Pull out every line of the listing below where "version" appears.

§ **Given data**
------
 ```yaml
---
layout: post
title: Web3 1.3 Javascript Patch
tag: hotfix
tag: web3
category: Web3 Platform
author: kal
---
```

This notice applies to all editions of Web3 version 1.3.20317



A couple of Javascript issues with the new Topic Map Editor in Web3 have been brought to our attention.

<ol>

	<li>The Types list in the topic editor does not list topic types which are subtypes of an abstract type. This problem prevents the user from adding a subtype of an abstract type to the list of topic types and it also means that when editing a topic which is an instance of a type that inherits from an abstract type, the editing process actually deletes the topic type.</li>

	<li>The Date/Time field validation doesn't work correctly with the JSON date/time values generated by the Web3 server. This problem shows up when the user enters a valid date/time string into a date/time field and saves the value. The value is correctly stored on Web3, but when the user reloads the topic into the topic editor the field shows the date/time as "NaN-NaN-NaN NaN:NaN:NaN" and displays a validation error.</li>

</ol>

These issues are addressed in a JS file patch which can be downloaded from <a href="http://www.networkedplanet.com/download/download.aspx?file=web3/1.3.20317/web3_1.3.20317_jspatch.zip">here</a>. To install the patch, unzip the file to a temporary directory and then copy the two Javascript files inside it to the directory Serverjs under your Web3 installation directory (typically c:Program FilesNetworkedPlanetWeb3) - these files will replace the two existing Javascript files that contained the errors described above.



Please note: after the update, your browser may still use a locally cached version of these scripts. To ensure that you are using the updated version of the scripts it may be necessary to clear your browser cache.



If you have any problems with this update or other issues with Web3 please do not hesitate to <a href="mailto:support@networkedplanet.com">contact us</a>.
------
§ **Your response**
This notice applies to all editions of Web3 version 1.3.20317
Please note: after the update, your browser may still use a locally cached version of these scripts. To ensure that you are using the updated version of the scripts it may be necessary to clear your browser cache.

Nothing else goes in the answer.